* Extracted records:
○ ○ ○
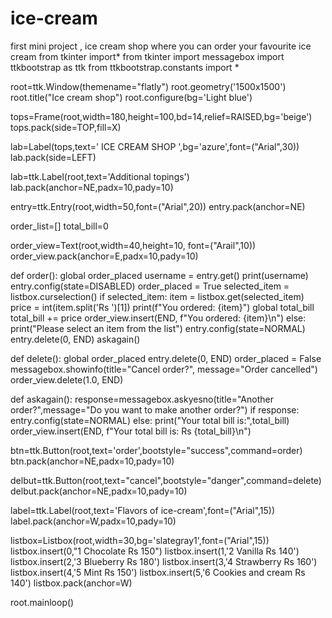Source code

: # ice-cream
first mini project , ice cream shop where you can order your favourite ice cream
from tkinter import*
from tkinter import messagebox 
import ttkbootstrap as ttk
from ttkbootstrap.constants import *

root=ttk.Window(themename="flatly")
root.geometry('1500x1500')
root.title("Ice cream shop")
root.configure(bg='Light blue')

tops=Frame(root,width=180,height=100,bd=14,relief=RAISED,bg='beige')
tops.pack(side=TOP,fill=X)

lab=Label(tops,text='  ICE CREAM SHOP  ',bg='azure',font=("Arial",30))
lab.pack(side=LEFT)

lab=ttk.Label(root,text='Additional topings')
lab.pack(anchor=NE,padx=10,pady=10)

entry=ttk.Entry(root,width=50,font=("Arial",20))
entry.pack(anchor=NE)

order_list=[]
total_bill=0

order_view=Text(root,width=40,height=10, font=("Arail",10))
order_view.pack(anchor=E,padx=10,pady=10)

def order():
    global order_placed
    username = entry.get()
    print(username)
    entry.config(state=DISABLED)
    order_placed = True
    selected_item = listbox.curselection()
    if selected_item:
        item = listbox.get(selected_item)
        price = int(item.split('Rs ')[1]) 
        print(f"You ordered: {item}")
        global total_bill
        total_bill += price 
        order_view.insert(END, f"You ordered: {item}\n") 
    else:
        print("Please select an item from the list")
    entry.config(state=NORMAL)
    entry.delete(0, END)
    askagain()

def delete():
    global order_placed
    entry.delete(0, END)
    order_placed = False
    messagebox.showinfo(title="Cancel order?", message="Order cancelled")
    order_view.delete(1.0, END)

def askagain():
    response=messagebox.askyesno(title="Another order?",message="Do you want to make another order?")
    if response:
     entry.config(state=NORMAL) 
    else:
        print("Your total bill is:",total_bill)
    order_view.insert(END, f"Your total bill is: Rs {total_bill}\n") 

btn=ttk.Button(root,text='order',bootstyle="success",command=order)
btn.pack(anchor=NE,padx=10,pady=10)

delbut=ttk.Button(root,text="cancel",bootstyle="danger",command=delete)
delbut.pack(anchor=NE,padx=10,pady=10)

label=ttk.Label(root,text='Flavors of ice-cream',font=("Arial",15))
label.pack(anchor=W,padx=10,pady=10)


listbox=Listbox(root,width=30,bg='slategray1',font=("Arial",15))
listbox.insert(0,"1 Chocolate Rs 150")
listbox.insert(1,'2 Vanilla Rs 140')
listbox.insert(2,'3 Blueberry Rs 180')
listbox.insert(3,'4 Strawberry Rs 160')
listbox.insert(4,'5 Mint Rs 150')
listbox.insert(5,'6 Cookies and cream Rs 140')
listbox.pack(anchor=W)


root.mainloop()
○ ○ ○
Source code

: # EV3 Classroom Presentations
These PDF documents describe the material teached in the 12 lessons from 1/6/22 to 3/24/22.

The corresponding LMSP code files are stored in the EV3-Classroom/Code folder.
○ ○ ○
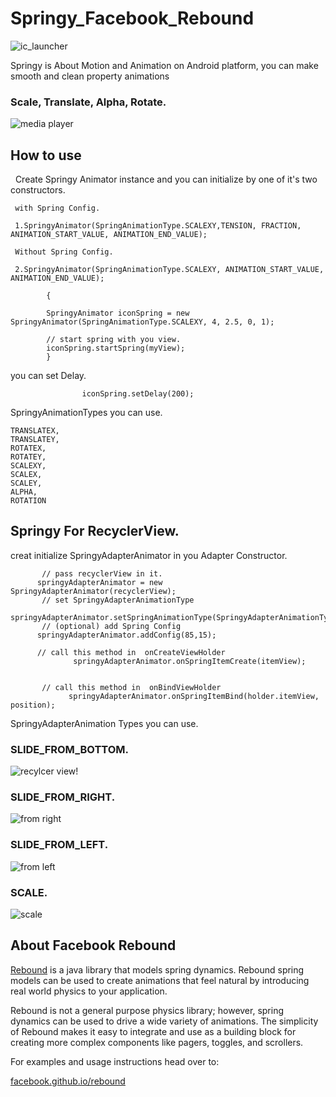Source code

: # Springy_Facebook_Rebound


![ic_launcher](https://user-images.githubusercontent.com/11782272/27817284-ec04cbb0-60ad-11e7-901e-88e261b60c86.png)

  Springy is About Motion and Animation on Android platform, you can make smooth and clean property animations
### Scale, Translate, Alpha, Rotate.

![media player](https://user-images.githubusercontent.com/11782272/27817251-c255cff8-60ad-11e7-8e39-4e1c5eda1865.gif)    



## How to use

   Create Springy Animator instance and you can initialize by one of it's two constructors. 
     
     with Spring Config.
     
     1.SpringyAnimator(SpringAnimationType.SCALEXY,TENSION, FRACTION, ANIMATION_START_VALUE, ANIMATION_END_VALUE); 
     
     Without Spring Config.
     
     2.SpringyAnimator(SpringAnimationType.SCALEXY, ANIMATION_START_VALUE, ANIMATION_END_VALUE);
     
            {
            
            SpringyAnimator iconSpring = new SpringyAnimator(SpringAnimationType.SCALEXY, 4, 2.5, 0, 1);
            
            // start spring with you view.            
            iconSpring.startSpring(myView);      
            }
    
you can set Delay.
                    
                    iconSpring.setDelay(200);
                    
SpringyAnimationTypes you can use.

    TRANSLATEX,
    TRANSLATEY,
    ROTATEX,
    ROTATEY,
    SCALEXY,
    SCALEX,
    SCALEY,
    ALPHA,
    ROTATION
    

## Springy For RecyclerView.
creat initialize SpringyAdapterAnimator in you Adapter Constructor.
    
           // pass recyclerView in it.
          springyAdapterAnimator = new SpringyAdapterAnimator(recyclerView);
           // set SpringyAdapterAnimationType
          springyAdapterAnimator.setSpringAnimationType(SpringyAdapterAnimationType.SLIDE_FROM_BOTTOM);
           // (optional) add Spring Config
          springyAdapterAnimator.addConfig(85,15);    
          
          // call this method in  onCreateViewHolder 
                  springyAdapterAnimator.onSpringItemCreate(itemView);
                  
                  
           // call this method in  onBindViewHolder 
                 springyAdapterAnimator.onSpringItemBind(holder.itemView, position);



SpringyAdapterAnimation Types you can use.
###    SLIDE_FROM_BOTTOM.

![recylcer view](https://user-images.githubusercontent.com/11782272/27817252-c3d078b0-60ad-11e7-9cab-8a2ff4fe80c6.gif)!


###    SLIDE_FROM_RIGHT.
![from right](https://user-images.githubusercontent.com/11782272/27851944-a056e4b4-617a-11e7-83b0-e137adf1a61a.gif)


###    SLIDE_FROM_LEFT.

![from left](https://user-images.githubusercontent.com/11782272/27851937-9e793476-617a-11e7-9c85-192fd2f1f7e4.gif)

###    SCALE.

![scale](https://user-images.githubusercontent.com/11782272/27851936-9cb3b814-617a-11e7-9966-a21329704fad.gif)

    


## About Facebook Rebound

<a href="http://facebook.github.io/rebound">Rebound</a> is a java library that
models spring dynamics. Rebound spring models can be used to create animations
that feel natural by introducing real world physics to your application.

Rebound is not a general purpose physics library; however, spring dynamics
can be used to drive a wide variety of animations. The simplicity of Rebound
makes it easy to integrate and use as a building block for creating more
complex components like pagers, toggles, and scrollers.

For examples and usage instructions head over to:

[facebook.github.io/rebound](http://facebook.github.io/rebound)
○ ○ ○
* Your task:
Find "from tkinter import*" in the entries above and copy that whole line exactly, then each line after it through the line that contains "root.configure(bg='Light blue')".

* Exercise answer:
from tkinter import*
from tkinter import messagebox 
import ttkbootstrap as ttk
from ttkbootstrap.constants import *

root=ttk.Window(themename="flatly")
root.geometry('1500x1500')
root.title("Ice cream shop")
root.configure(bg='Light blue')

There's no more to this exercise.